Because of terrorism and other threats, even the US has instituted a similar law. So along those lines, we should continue the ISA, but it cannot be used for petty crimes or to suppress political opposition. It must be reviewed to specifically state to whom [the Act should be applied], for what kind or category of crime. That has to be very clear, or it can be abused. The law cannot be open-ended.

2 Do you think Malaysia should be a secular or an Islamic state? Why?

It is a secular state for me because of our Federal Constitution. We also have civil laws, although we also have syariah laws [for Muslims]. As far as I’m concerned, our constitution, the Parliament, the executive and the judiciary are secular. And it is in this spirit that we signed [on] for our independence and we formulated our constitution, which has been accepted as the nation’s doctrinal basis.

3 How do you define your role as an elected MP? Does Parliament provide you with the necessary infrastructure and support to fulfill your role?

I represent the rakyat who elected me. My first duty is to the rakyat in my constituency. In the constituency, one of my roles as MP is to consolidate all the duties of the different levels of government. We have local councils to take care of building planning, garbage collection and other services.

Then we have the state assemblypersons, who take care of issues like land. As MP, I look into the federal government agencies to bring about change and development to my constituency. For example, Cameron Highlands needs high-tech agriculture for farmers and tourism development programmes. At the same time, I have to think about the quality of life for residents there, like traffic issues, as more development comes to the area.

As MP, I have to look 10 years ahead for my constituency and visualise its future accordingly.

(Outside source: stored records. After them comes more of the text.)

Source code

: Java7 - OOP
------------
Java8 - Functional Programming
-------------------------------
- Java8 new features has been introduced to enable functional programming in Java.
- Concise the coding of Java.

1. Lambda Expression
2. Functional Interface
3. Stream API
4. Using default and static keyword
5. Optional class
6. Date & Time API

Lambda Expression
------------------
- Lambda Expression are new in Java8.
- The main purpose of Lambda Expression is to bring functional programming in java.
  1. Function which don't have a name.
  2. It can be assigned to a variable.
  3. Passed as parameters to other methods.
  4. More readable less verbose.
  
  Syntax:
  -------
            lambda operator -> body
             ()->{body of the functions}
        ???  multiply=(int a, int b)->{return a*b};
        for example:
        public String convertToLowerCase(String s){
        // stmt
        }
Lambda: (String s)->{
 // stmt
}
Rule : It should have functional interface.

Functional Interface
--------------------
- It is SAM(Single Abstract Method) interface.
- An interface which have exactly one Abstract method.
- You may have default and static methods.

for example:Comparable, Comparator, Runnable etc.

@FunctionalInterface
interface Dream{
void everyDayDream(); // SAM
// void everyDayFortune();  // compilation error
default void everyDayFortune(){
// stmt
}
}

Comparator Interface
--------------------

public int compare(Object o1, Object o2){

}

Then filter down that change to the people who elected me.

I find I have enough resources to conduct my work as an MP because I am also a deputy minister. If I were only an MP, I would have to be responsible for lobbying or pushing for more resources. If not, I [would not be] worthy to be elected as an MP.

4 Would you support a Freedom of Information Act? Why or why not?

Yes. Provided information is used responsibly. In any case, the prime minister is moving towards having more openness in government now. Transparency is one of the dimensions in the New Economic Model.

We are moving towards this to regain the people’s confidence. Maybe we should look at whether freedom of information can be an administrative process or an act of Parliament. But as far as I’m concerned, the government is already moving towards openness.

5 If there was one thing you could do to strengthen parliamentary democracy in Malaysia, what would it be?

I would give parliamentarians a bigger and more serious role. Right now, the executive is the prime mover of policies and of implementation and evaluation. I think Parliament has to be given greater bite and strength.

There should be parliamentary reform to have select committees vis-à-vis the ministries. There should be a drafting committee that should come within Parliament’s sphere so that there is independence and check and balance in the formulation of laws. These are things that can make Parliament stronger and the MPs more responsible.

6 Do you believe in separation of powers between the government, Parliament and judiciary? Why or why not?

One hundred percent. We need it for effectiveness of democracy and to have confidence among the rakyat. We can still improve, but we are moving well with the new prime minister. I think I see some changes and I’m happy. In recent years there have been steps towards giving the people a voice, so I think we are moving in the right direction.